Foreshadowed above, and of reference for purposes of our present discussion, the SCA dealt with who has standing to bring an application in terms of section 163 of the Act. The SCA confirmed that Dunn-Blatch and ITRISA had a misconstrued understanding that only TRADSA had standing to bring the application in this case and not Parry. The SCA emphasised that section 163(2) gave it a wide discretion to craft an order appropriately redressing any impugned act or omission suffered by the applicant. Parry, the SCA found, brought the application in her dual capacity as a shareholder and director of TRADSA. On a plain reading of section 163(1), Parry fell within the category of persons permitted to bring an application to complain about the impugned conduct in question. The contention and reliance placed on the Foss v Harbottle rule, which states that any loss suffered by a company must be recovered by the company itself and not any of its shareholders, falls flat on its face considering the wide ambit of persons afforded protection by section 163.

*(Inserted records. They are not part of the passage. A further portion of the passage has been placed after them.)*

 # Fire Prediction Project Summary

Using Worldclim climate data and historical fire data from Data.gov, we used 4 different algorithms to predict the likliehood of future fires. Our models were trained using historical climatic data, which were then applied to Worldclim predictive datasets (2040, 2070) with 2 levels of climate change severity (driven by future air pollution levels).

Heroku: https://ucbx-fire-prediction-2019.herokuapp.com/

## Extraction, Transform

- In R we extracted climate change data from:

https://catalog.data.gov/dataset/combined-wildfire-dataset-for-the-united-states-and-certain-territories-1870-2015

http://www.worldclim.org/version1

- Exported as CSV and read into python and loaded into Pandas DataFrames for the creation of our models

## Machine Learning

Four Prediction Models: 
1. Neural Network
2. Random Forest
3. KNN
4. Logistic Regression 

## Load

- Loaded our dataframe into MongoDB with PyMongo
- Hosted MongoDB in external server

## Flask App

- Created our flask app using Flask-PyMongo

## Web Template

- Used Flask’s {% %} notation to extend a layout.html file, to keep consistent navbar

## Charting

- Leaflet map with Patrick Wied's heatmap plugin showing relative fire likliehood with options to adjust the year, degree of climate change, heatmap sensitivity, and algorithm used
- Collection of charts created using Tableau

Referring to 2013 decision in Grancy Property Ltd v Manala [2013] ZASCA 57; [2013] 3 All SA 111 (SCA); 2015 (3) SA 313 (SCA), the SCA confirmed that:

[S]ection 163 must be construed in a manner that will advance the remedy it provides rather than limit it. Such an approach is consonant with the objectives of section 7 of the Companies Act, which include balancing the rights and obligations of shareholders ad directors within the company and encouraging the efficient management of companies.”

Although ruling against Parry in the matter on the ground that she had remained idle and voluntarily signed the licence agreement but now belatedly complained about its varying on the basis contained in the judgment, the SCA emphatically settled the position as to who has standing to bring an application in terms of section 163.